**What the exercise asks:**
What is needed is every line from the one holding "## npm Packages" to the last line of the data below, printed exactly and without pictures.

**Data:**
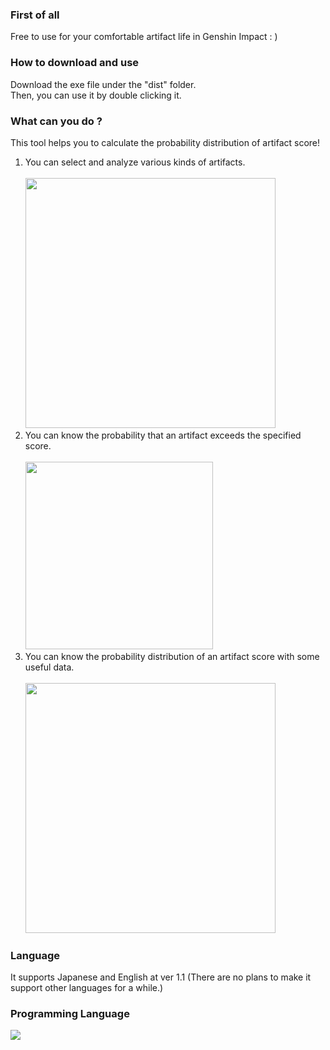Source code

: ### First of all
Free to use for your comfortable artifact life in Genshin Impact : )

### How to download and use
Download the exe file under the "dist" folder.<br>
Then, you can use it by double clicking it.

### What can you do ?
This tool helps you to calculate the probability distribution of artifact score!
1. You can select and analyze various kinds of artifacts.<br><br><img src="https://github.com/user-attachments/assets/dfbdf5a6-4610-45b4-90a8-bbd0899f863e" width="400"><br>
2. You can know the probability that an artifact exceeds the specified score.<br><br><img src="https://github.com/user-attachments/assets/4343d135-d343-4532-84dc-e5a3425e04a0" width="300"><br>
3. You can know the probability distribution of an artifact score with some useful data.<br><br><img src="https://github.com/user-attachments/assets/193fa0e5-82b1-45bc-a10f-e667c03d686b" width="400"><br>

### Language
It supports Japanese and English at ver 1.1 (There are no plans to make it support other languages for a while.)

### Programming Language
<img src="https://img.shields.io/badge/-Python-F9DC3E.svg?logo=python&style=flat">
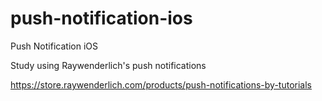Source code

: # push-notification-ios
Push Notification iOS 

Study using Raywenderlich's push notifications 

<https://store.raywenderlich.com/products/push-notifications-by-tutorials>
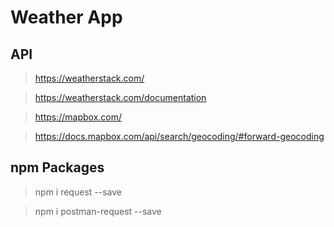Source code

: # Weather App

## API

> https://weatherstack.com/

> https://weatherstack.com/documentation

> https://mapbox.com/

> https://docs.mapbox.com/api/search/geocoding/#forward-geocoding


## npm Packages

> npm i request --save

> npm i postman-request --save

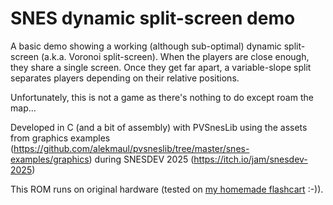 # SNES dynamic split-screen demo

A basic demo showing a working (although sub-optimal) dynamic split-screen (a.k.a. Voronoi split-screen). When the players are close enough, they share a single screen. Once they get far apart, a variable-slope split separates players depending on their relative positions.


Unfortunately, this is not a game as there's nothing to do except roam the map...


Developed in C (and a bit of assembly) with PVSnesLib using the assets from graphics examples (https://github.com/alekmaul/pvsneslib/tree/master/snes-examples/graphics​) during SNESDEV 2025 (https://itch.io/jam/snesdev-2025)


This ROM runs on original hardware (tested on [my homemade flashcart](https://github.com/marian-m12l/pico-snes-cartridge) :-)).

**Written answer:**
## npm Packages

> npm i request --save

> npm i postman-request --save

 # SNES dynamic split-screen demo

A basic demo showing a working (although sub-optimal) dynamic split-screen (a.k.a. Voronoi split-screen). When the players are close enough, they share a single screen. Once they get far apart, a variable-slope split separates players depending on their relative positions.


Unfortunately, this is not a game as there's nothing to do except roam the map...


Developed in C (and a bit of assembly) with PVSnesLib using the assets from graphics examples (https://github.com/alekmaul/pvsneslib/tree/master/snes-examples/graphics​) during SNESDEV 2025 (https://itch.io/jam/snesdev-2025)


This ROM runs on original hardware (tested on [my homemade flashcart](https://github.com/marian-m12l/pico-snes-cartridge) :-)).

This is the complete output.